Give Claude Code free rein to build features that make sense for a self-improving system. It will add things you did not think of, like cooldown periods between updates.

Action item: Write your mega prompt before starting. Cover every component listed above. Include examples of reflection logs so Claude Code understands the expected format.

Session Management and Context Limits

Building this system takes multiple Claude Code sessions. Each session caps out the context window. You need a strategy for continuity across sessions.

Create a handoff document that tracks:

  • What was completed in each session
  • What bugs were encountered
  • What phase the build is in
  • What remains to be investigated

Update this document at the end of every session. Start the next session by referencing it. This maintains context better than relying on the compact command, which loses micro-behaviors and pivotal details.

The handoff document becomes an artifact you reuse. Take it to new projects. The context and code patterns accelerate building other self-improving systems.

Action item: Create a handoff document template before your first session. Update it religiously. Reference it at the start of every new session.

Testing the Reflection System

The reflection system needs stress testing. You need to verify it works, not that it looks like it works.

Common issues during testing:

  • The system always passes. The rubric is too lenient or the AI is being too nice to itself.
  • The system never passes. The rubric is too strict or the threshold is too high.
  • The cooldown blocks testing. Built-in delays prevent rapid iteration.
  • Front-end and back-end disconnect. Changes on the UI do not propagate to the database.

To test properly, you need controls. A “reflect now” button that bypasses cooldowns. The ability to set the score threshold from the UI. Visibility into exactly which messages were evaluated and why.

The ruthless critic test: Create a reflection prompt that is impossibly critical. Set standards so high that nothing passes. If your system still passes, something is broken.

Action item: Build a “reflect now” button into your admin interface. Create a test rubric that is designed to fail. Verify the system triggers updates when scores drop.

The Admin Interface

The admin interface gives you control and visibility. Core features include:

  • Current prompt display with version number
  • Prompt history with ability to revert to any version
  • Reflection logs showing every evaluation, scores, and decisions
  • Suggestions tab for feedback that did not trigger updates
  • Settings panel for threshold, message count, and evaluation mode

The settings panel controls the reflection behavior. You set score threshold (what aggregate score triggers an update), message count (how many messages to include in each evaluation), evaluation mode (look at all messages or only unevaluated messages), and reflection interval (how often to run automatic evaluations).

Everything in the admin interface connects to the database. Changes on the front end propagate to Supabase. Do not build UI that looks functional but does not change anything.

Action item: Build the admin interface incrementally. Start with prompt display and reflection logs. Add settings controls once the core loop works.

Version Control for Prompts

Prompt version control is essential. The system will make bad updates. You need the ability to revert.

Every prompt change creates a new version.

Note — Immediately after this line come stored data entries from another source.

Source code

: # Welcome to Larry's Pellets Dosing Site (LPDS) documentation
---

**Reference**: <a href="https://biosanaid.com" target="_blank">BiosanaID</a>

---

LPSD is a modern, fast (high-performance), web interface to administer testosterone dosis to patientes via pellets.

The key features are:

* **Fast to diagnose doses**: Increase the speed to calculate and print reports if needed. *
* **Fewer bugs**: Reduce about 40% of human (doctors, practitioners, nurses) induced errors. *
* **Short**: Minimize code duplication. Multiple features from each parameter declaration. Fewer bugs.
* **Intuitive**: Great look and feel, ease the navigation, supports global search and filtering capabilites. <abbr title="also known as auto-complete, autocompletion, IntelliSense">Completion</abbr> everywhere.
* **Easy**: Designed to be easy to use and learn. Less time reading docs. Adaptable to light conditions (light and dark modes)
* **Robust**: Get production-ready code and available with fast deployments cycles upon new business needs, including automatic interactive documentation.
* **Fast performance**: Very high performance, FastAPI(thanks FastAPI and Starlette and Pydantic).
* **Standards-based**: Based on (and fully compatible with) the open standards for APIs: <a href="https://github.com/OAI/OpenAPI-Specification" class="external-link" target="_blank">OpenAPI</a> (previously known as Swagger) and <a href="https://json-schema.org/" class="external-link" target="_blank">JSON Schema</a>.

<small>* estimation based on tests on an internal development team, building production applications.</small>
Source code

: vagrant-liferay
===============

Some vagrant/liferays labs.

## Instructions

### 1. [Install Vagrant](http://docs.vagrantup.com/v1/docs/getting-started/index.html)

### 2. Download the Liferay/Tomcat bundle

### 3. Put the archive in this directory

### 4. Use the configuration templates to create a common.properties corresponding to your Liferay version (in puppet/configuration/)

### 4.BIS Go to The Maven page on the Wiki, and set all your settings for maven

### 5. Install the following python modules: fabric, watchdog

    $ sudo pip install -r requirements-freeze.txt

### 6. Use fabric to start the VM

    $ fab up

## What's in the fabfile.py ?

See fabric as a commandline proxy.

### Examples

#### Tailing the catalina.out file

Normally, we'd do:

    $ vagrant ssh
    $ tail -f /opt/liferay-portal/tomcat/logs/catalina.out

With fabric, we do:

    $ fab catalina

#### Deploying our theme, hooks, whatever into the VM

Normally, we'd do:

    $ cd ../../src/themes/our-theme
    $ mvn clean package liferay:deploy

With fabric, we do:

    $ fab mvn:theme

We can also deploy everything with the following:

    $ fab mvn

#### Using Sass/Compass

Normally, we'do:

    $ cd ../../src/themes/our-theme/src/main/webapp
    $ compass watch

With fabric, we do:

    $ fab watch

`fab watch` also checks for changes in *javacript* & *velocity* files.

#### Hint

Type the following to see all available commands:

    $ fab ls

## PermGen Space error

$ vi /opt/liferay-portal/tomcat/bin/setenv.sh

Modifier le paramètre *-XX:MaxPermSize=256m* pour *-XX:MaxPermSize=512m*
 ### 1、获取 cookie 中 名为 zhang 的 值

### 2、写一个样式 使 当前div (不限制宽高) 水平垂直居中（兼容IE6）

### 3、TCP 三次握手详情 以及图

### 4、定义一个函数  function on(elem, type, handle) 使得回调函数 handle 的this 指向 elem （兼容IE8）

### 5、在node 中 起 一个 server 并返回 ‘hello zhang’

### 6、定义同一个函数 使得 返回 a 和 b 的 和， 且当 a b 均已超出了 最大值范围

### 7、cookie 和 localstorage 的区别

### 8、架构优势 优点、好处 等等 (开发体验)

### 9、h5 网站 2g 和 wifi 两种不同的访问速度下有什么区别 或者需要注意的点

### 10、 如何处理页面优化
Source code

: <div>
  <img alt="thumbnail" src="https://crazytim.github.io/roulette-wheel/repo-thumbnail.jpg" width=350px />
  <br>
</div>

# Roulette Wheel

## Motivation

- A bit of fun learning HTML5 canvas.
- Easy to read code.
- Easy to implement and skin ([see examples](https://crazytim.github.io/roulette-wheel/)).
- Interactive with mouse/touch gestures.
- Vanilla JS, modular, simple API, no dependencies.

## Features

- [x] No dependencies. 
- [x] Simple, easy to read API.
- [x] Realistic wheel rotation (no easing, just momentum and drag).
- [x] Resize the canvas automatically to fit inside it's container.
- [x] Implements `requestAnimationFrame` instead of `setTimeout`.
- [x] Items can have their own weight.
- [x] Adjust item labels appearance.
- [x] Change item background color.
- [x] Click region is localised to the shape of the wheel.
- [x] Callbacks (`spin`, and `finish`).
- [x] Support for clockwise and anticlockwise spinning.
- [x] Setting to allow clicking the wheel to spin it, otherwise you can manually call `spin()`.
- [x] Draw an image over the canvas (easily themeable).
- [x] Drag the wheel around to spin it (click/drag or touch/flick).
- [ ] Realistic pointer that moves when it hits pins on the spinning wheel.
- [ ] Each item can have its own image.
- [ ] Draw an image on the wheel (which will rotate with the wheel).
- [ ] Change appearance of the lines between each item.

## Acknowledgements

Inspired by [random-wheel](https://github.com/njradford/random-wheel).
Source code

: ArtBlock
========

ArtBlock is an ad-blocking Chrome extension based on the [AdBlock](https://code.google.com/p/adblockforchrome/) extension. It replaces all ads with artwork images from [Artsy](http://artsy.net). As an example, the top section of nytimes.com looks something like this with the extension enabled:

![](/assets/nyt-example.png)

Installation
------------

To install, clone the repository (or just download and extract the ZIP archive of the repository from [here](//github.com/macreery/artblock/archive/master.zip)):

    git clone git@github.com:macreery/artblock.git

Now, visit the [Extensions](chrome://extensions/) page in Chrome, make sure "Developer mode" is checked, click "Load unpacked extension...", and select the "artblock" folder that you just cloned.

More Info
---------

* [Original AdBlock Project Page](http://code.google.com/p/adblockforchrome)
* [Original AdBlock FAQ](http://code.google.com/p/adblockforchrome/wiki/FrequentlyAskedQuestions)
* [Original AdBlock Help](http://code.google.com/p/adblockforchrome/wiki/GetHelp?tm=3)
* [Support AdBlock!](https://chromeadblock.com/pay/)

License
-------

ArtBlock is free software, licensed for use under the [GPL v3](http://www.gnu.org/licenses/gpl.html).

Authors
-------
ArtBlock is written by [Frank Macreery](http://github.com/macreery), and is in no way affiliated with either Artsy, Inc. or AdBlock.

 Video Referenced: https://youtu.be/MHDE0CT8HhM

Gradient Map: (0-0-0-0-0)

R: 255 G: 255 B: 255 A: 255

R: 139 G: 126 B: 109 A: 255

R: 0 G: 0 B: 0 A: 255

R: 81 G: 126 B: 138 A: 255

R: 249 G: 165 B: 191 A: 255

The database stores version number, full prompt text, timestamp of creation, trigger that caused the update (which reflection, which scores), and whether this version is currently active.

The admin interface shows version history. You click any version to see the full prompt. You revert to any version with one click.

This creates an audit trail. You trace how the prompt evolved over time. You see which user conversations triggered which changes. You learn what makes your AI perform better or worse.

Action item: Include version control in your initial schema design. Do not treat it as a later feature. You will need it during testing.

The Suggestions System

Not every observation warrants a prompt update. The suggestions system captures feedback that is useful but not urgent.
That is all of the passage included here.